4. Apply disk quotas on the temporary upload folder
Set an NTFS disk quota or a folder size limit on the TempTargetFolder (default: ~/App_Data/RadUploadTemp). This enforces a hard cap on disk consumption regardless of how many chunks are uploaded:
- Windows NTFS Quotas — Configure via Disk Management > Properties > Quota for the application pool identity.
- File Server Resource Manager (FSRM) — Create a quota on the specific temp folder path.
5. Web Application Firewall (WAF) / rate-limiting
As a general best practice, apply rate-limiting rules on the upload handler endpoint to throttle or block a high volume of sequential chunk requests from a single source. Any endpoint that writes to disk should be rate-limited to prevent abuse, regardless of this specific vulnerability.
Rate-limit the active endpoint in your application:
/Telerik.Web.UI.WebResource.axd?type=rau— the default handler (if you have not applied mitigation #1)/CustomAsyncUploadHandler.ashx— the custom handler (if you are using mitigation #2)
Notes
- If you have any questions or concerns related to this issue, open a new Technical Support case in Your Account | Support Center.

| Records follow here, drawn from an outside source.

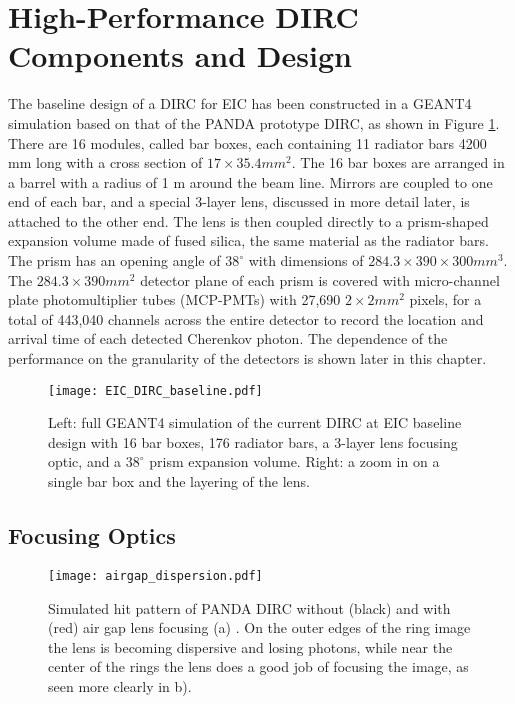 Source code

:\section{High-Performance DIRC Components and Design}
The baseline design of a DIRC for EIC has been constructed in a GEANT4 simulation based on that of the PANDA prototype DIRC, as shown in Figure \ref{fig:baseline_design}. There are 16 modules, called bar boxes, each containing 11 radiator bars 4200 mm long with a cross section of $17\times35.4\unit{mm}^2$. The 16 bar boxes are arranged in a barrel with a radius of 1 m around the beam line. Mirrors are coupled to one end of each bar, and a special 3-layer lens, discussed in more detail later, is attached to the other end. The lens is then coupled directly to a prism-shaped expansion volume made of fused silica, the same material as the radiator bars. The prism has an opening angle of $38^\circ$ with dimensions of $284.3\times390\times300\unit{mm}^3$. The $284.3\times390\unit{mm}^2$ detector plane of each prism is covered with micro-channel plate photomultiplier tubes (MCP-PMTs) with 27,690 $2\times2\unit{mm}^2$ pixels, for a total of 443,040 channels across the entire detector to record the location and arrival time of each detected Cherenkov photon. The dependence of the performance on the granularity of the detectors is shown later in this chapter.

\begin{figure}[!htb]
	\centering
	\texttt{[image: EIC\_DIRC\_baseline.pdf]}
	\caption{Left: full GEANT4 simulation of the current DIRC at EIC baseline design with 16 bar boxes, 176 radiator bars, a 3-layer lens focusing optic, and a $38^\circ$ prism expansion volume. Right: a zoom in on a single bar box and the layering of the lens.}
	\label{fig:baseline_design}
\end{figure}

\subsection{Focusing Optics}

\begin{figure}[!htb]
	\centering
	\texttt{[image: airgap\_dispersion.pdf]}
	\caption[Simulated hit pattern of PANDA DIRC without (black) and with (red) air gap lens focusing (a). On the outer edges of the ring image the lens is becoming dispersive  and losing photons, while near the center of the rings the lens does a good job of focusing the image, as seen more clearly in b).]{Simulated hit pattern of PANDA DIRC without (black) and with (red) air gap lens focusing (a) \cite{GregThesis}. On the outer edges of the ring image the lens is becoming dispersive  and losing photons, while near the center of the rings the lens does a good job of focusing the image, as seen more clearly in b).}
	\label{fig:airgap_dispersion}
\end{figure}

Technical Support is available to customers with an active support plan.
- We would like to thank the team at the Monetary Authority of Singapore for their responsible disclosure and cooperation.
External References
CVE-2026-6022 (High)
CVSS: 7.5
In Progress® Telerik® UI for AJAX prior to 2026.1.421, RadAsyncUpload contains an uncontrolled resource consumption vulnerability that allows file uploads to exceed the configured maximum size due to missing cumulative size enforcement during chunk reassembly, leading to disk space exhaustion.